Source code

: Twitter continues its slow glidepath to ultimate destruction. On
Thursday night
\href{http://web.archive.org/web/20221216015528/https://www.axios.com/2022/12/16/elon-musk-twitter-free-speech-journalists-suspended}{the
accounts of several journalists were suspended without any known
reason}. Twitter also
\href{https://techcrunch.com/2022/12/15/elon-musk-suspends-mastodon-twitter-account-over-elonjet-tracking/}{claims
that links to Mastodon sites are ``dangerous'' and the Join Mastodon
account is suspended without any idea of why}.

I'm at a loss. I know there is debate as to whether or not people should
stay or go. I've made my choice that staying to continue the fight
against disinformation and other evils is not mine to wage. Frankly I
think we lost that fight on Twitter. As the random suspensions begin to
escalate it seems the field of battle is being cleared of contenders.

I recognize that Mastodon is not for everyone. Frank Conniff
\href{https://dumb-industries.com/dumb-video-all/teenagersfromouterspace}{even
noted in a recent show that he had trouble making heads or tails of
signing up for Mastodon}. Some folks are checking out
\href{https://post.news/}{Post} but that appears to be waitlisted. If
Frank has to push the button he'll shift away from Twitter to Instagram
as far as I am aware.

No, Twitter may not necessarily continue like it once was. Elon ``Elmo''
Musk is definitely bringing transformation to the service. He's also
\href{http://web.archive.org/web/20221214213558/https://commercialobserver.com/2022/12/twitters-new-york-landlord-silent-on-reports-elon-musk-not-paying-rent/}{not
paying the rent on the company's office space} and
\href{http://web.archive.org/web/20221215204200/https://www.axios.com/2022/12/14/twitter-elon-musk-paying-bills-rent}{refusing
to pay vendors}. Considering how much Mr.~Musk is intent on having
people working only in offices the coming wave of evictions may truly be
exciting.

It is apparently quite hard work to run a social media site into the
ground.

####

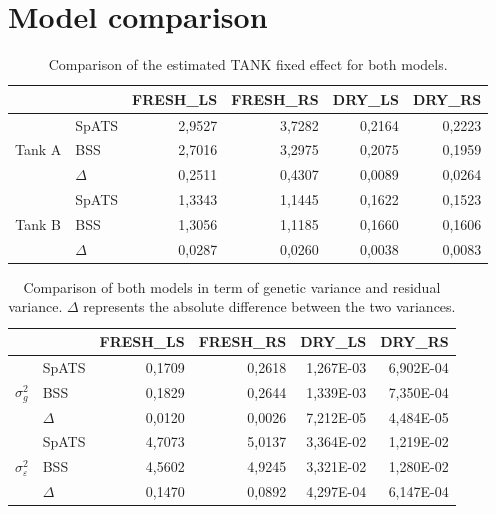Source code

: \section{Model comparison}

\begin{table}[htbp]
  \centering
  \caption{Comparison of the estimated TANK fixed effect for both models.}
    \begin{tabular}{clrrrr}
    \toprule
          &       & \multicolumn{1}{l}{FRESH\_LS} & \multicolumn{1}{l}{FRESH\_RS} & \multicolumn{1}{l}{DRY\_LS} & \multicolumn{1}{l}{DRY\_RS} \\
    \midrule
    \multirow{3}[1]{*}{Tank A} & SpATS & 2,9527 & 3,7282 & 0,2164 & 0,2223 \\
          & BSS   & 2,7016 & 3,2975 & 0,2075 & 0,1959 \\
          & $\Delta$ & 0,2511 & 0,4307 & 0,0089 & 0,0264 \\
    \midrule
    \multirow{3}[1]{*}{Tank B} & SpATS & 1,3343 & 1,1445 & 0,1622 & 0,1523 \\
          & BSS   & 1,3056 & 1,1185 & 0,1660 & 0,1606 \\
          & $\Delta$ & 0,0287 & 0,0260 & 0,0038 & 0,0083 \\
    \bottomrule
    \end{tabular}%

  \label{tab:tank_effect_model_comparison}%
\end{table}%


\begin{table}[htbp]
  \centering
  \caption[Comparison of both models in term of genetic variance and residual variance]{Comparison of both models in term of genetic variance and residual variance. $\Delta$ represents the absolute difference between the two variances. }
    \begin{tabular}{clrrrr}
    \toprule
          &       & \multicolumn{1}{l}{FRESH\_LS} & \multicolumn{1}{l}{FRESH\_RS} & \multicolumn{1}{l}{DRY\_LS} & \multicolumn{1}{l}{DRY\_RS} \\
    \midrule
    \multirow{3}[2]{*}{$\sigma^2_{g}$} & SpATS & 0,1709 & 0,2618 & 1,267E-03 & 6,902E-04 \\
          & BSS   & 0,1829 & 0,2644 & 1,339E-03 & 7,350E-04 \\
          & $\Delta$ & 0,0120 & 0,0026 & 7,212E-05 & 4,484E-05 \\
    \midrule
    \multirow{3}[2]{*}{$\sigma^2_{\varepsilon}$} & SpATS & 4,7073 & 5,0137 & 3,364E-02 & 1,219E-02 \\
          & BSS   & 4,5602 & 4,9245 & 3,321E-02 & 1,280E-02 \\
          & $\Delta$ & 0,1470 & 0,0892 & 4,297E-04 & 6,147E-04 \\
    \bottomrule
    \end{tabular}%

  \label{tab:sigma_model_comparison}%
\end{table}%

####

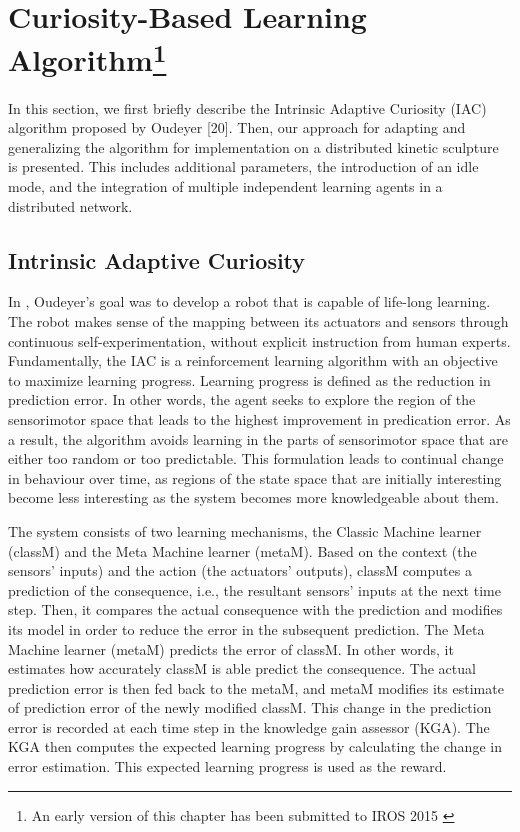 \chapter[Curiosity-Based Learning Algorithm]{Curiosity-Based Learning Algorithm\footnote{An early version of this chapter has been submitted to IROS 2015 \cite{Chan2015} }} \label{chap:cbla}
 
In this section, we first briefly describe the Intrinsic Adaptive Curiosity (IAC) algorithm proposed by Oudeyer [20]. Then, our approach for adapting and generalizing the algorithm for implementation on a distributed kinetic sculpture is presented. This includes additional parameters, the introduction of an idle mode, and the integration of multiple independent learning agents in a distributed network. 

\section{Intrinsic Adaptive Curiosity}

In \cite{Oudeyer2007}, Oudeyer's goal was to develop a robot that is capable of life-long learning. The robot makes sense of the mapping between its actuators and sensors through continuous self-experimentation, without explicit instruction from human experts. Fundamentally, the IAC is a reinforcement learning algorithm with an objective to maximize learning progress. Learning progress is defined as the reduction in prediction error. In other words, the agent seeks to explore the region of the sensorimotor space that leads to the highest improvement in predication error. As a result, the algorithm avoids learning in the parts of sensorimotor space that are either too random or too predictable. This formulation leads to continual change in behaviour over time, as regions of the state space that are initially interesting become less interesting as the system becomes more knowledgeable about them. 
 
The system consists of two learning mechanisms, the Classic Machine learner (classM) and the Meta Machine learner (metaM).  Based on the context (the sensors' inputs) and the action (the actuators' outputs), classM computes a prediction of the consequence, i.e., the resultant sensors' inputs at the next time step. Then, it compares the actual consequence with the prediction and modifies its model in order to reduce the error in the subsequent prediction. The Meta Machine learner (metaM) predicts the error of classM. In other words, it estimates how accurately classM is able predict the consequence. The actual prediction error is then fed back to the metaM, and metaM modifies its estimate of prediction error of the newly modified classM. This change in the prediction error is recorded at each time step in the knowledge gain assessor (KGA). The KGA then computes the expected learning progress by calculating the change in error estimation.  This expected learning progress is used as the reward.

####

Could you retype exactly the lines above, starting at the line that contains "of the estimated" and ending at the line that contains "0,2075 & 0,1959 \\", and nothing more?

  \caption{Comparison of the estimated TANK fixed effect for both models.}
    \begin{tabular}{clrrrr}
    \toprule
          &       & \multicolumn{1}{l}{FRESH\_LS} & \multicolumn{1}{l}{FRESH\_RS} & \multicolumn{1}{l}{DRY\_LS} & \multicolumn{1}{l}{DRY\_RS} \\
    \midrule
    \multirow{3}[1]{*}{Tank A} & SpATS & 2,9527 & 3,7282 & 0,2164 & 0,2223 \\
          & BSS   & 2,7016 & 3,2975 & 0,2075 & 0,1959 \\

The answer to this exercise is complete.